My ArrayList is of type [dd1, x, y, z, dd2, x, y, z, dd3, x, y, z, ...]
delnr can only be a dd1 or dd2, etc..
So basically if my delnr is dd2 I want to remove dd2 and the x, y and z that come after, my new list should look like:
[dd1, x, y, z, dd3, x, y, z, ...]
回答1:
You can't use removeRange. Just do it like this. This works because the subList is an immutable view of the original list. So changing the subList changes the original list.

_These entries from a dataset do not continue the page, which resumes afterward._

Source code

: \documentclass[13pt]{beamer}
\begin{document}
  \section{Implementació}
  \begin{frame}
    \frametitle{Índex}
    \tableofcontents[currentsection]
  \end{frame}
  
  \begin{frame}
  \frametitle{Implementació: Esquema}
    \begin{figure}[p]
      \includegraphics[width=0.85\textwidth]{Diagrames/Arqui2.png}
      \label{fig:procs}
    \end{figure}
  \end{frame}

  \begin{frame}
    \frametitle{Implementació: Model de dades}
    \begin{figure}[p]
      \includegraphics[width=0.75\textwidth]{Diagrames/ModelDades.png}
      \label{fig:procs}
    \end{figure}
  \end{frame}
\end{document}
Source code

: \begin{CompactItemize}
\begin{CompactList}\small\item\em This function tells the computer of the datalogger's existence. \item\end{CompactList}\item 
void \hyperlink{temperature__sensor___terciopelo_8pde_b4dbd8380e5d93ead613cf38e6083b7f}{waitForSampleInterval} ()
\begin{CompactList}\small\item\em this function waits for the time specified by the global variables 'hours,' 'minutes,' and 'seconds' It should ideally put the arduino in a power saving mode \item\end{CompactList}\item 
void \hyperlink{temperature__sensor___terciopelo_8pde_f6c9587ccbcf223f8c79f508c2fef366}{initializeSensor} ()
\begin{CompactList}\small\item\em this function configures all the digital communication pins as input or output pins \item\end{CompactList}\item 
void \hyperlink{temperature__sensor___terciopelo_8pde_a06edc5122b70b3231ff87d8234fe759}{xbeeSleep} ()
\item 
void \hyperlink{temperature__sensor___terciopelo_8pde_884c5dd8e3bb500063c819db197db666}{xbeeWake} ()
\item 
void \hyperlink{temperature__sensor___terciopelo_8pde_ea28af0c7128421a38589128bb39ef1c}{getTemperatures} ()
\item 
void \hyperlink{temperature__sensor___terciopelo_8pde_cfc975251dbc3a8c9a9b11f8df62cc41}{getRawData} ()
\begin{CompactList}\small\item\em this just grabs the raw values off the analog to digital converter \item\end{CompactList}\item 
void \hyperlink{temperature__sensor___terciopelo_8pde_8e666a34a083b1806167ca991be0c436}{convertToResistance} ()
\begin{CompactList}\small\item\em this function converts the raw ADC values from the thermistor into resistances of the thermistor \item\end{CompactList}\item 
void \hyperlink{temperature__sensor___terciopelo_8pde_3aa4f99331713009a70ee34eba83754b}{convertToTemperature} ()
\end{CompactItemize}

List<Integer> list = new ArrayList<>(List.of(1,2,3,10,20,30,40,4,5,6,7));
System.out.println(list);
list.removeAll(list.subList(3,7));
System.out.println(list);
Prints
[1, 2, 3, 10, 20, 30, 40, 4, 5, 6, 7]
[1, 2, 3, 4, 5, 6, 7]
In your case it would be something like
List<Integer> list =
new ArrayList<>(List.of(1, 2, 3, 10, 20, 30, 40, 4, 5, 6, 7));
for (int i = 0; i < list.size(); i++) {
if (list.get(i) == 10) {
list.removeAll(list.subList(i, i + 4));
}
}
System.out.println(list);
回答2:
The most important thing to understand when you remove element using an index is that the List shrinks each time i.e. you just need to call remove again to delete the next element because the next element has taken the place of the last removed element.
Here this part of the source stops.